Although a QPRT can be an excellent move to transfer the future appreciation of your residence out of your estate and save estate taxes, there are some traps that you should be aware of:
- There is no step-up in basis at death and this could be costly. Your heirs take the same basis in the residence that you had, so when the house is sold, they will have to pay a capital gains tax.
- In order for the QPRT to work, you must survive the QPRT term.
- Any improvements you make will be an additional gift.
- Since the gift is a future interest, no gift tax annual exclusion is allowed.
- At the end of the trust term, you become a tenant and must pay rent and sign a lease agreement. Otherwise, you risk including your house in your taxable estate when you die.
- After the trust term, if the house is sold, there is no income tax exclusion of the gain on sale.

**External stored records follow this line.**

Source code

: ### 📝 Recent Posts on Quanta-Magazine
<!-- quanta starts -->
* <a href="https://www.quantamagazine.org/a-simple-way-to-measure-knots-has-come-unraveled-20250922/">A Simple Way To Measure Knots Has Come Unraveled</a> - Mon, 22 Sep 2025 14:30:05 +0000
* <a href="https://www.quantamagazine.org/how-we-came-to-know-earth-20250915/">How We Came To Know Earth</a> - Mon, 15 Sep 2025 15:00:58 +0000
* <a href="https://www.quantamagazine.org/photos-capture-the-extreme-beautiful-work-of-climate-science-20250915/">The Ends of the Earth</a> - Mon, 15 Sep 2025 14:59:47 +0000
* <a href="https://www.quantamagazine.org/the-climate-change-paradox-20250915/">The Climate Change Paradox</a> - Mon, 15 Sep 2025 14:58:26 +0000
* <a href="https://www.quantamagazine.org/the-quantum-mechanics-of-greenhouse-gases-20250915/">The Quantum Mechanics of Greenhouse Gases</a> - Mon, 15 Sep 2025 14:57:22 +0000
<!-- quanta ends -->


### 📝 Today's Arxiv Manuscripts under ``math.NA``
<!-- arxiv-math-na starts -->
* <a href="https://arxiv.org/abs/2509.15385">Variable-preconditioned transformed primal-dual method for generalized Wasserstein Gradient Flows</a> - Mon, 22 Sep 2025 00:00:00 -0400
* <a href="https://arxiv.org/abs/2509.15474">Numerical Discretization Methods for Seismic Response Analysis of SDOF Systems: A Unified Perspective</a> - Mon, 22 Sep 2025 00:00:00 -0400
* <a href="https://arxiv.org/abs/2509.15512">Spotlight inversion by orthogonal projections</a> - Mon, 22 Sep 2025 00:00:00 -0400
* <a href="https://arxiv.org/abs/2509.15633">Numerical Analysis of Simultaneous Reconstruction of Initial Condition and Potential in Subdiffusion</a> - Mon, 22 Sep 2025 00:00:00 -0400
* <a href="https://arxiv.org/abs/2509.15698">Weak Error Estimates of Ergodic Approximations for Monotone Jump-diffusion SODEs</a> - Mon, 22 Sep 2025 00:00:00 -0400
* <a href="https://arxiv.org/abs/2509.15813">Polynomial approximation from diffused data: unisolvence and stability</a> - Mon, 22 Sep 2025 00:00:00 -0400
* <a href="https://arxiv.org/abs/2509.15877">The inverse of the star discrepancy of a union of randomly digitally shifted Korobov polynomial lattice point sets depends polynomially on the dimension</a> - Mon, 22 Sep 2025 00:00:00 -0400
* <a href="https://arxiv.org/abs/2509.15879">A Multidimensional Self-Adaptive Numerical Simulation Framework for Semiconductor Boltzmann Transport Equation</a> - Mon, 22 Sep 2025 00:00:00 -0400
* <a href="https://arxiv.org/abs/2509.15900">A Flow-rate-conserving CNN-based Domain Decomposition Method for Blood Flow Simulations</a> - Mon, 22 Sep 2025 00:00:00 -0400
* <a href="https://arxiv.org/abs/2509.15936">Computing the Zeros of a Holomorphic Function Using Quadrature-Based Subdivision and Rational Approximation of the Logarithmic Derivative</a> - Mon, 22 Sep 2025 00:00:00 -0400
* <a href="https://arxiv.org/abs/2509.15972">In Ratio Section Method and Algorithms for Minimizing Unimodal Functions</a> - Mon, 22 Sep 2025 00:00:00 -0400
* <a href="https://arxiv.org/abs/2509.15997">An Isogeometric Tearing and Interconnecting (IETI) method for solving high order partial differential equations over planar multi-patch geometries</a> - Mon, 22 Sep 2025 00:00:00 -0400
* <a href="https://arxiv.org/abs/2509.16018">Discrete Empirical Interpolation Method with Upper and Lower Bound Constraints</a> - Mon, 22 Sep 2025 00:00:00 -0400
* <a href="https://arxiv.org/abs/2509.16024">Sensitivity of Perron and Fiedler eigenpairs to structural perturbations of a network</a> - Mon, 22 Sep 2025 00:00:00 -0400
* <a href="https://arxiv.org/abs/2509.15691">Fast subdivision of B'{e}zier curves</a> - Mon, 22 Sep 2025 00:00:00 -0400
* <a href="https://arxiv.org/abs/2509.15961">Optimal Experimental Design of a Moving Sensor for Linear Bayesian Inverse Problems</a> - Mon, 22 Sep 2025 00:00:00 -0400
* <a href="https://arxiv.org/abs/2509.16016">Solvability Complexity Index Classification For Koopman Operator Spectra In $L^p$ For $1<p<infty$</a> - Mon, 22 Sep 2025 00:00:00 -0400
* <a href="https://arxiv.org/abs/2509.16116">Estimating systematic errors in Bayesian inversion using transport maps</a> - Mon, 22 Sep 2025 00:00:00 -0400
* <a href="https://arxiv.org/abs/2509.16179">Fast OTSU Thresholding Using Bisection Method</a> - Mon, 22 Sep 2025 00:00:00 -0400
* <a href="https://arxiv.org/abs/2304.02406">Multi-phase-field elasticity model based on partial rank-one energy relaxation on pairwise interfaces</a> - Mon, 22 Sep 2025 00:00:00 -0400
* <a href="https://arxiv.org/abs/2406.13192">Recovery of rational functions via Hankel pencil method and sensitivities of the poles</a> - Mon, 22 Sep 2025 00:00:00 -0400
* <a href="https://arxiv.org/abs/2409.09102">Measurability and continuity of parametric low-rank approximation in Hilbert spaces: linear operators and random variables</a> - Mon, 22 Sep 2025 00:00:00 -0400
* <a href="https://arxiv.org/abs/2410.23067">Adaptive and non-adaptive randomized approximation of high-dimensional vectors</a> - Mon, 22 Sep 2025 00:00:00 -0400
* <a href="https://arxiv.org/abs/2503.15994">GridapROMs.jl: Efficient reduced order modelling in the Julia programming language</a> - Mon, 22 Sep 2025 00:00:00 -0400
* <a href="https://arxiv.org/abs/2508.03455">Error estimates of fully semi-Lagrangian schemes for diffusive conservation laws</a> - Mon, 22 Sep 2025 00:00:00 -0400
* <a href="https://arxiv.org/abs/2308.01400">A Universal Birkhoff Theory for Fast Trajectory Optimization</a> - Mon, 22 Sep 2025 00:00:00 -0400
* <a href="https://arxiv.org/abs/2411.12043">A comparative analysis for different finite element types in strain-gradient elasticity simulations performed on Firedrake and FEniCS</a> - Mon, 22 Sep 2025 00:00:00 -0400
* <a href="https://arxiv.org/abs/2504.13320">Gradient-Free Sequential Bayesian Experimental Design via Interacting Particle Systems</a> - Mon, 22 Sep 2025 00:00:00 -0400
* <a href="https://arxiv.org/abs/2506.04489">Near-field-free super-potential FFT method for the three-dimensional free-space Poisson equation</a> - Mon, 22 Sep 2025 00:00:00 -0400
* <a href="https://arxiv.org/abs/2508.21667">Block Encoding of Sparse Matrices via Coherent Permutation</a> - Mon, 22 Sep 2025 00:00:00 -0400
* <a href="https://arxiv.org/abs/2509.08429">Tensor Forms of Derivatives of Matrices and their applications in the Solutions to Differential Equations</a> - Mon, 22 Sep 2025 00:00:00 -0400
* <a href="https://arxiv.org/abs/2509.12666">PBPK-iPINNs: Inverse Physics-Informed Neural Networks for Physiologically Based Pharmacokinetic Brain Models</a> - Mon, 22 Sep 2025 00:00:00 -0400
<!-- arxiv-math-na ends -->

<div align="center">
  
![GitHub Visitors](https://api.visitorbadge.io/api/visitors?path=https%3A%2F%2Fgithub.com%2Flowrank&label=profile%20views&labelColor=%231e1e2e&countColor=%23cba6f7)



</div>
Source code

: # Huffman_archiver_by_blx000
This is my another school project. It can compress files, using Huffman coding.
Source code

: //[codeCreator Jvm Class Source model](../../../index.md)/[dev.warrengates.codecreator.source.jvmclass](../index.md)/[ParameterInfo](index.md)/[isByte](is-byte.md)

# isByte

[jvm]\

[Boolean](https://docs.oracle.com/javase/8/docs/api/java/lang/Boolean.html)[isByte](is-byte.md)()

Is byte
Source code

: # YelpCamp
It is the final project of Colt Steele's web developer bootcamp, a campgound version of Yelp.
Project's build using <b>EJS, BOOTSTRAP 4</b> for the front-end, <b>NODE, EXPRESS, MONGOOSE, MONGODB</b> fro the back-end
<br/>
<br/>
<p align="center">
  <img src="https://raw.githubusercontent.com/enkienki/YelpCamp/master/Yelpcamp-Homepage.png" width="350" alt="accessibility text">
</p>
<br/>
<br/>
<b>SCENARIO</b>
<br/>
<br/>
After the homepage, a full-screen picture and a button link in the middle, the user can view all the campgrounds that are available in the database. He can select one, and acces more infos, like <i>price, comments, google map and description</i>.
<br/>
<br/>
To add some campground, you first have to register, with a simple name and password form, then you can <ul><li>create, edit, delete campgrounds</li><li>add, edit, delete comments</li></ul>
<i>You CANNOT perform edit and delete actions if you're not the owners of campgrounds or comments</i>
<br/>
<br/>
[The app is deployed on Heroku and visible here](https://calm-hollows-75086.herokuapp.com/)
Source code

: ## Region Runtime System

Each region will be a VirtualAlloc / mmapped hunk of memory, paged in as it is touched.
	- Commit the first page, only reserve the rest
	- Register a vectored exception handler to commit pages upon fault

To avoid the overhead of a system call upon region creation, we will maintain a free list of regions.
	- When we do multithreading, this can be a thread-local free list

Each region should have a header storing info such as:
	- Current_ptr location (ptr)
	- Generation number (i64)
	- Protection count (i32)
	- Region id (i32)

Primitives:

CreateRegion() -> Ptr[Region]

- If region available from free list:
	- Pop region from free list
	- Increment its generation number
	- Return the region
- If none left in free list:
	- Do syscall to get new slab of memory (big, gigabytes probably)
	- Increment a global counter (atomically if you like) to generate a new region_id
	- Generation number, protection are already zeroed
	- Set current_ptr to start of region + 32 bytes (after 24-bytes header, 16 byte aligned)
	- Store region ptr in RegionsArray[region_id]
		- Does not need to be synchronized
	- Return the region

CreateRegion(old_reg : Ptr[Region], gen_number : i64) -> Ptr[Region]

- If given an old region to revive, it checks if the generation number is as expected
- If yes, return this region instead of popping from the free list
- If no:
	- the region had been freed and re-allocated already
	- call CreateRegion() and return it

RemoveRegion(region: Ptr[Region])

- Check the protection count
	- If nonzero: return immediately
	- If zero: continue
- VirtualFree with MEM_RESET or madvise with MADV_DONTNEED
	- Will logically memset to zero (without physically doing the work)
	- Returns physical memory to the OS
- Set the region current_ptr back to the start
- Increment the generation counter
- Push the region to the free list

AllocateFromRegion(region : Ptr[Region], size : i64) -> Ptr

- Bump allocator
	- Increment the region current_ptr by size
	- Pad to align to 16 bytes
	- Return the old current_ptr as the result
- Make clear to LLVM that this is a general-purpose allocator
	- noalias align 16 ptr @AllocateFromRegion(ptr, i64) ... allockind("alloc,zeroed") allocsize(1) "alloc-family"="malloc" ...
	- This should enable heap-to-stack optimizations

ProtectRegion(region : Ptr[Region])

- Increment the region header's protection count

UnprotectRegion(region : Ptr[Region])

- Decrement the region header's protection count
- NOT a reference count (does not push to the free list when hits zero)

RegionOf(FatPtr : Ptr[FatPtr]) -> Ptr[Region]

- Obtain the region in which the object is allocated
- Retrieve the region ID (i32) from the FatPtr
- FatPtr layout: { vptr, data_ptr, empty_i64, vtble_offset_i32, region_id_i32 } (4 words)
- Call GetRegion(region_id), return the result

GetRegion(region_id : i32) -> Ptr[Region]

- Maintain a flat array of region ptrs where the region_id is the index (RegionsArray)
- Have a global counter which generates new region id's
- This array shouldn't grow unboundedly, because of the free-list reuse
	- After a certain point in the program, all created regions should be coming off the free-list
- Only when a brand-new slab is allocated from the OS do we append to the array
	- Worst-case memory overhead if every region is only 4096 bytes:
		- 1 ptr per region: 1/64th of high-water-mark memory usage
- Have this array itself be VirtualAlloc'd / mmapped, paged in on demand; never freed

- If naming multiple beneficiaries, you risk that they may not all agree on what to do with the residence after your death.
What are some tricks for using a QPRT?
Fortunately, there are a few tricks you can use when setting up your QPRT:
1. Transfer a fractional interest (such as 50% tenancy-in-common) to two QPRTs with different terms or split between spouses in order to:
- Reduce the mortality risk – there is a better chance of surviving the trust term.
- Obtain a partial interest discount for fractional interests for additional estate tax savings.
2. Use a “grantor trust” as the remainder beneficiary at the end of the trust term. If you do:
- Name your spouse as a beneficiary of the trust and you can continue to live there rent free during his or her life.
- There should be no income tax reporting even though you are paying rent.
- You can still take advantage of the exclusion of the gain on sale of your principal residence even after the end of the trust term.
- You can buy back the house for fair market value in order to pull the house back in your estate and get a step-up in basis.
- You centralize control of the residence after your death and provide asset protection for your heirs.
Should you use a QPRT?
A QPRT is an excellent tool to move the value of your residence and future appreciation out of your estate at a discounted value. But this may not be for everybody, especially if you have low basis in the residence and your estate is under the federal exemption ($5.43M or $10.86M for married couples). The QPRT does work well for individuals with taxable estates in which the residence makes up a large part of the estate and there are no other assets to give, who don’t want to part with the cash or who just want to make sure they keep the treasured home in the family. In any case, before setting up a QPRT, you should evaluate the potential estate tax savings against the income tax cost.
The tricks and traps of QPRTs should be considered for each individual scenario. Talk to your advisor, accountant and attorney to make sure they are working in sync, so you can get the most out of your QPRT.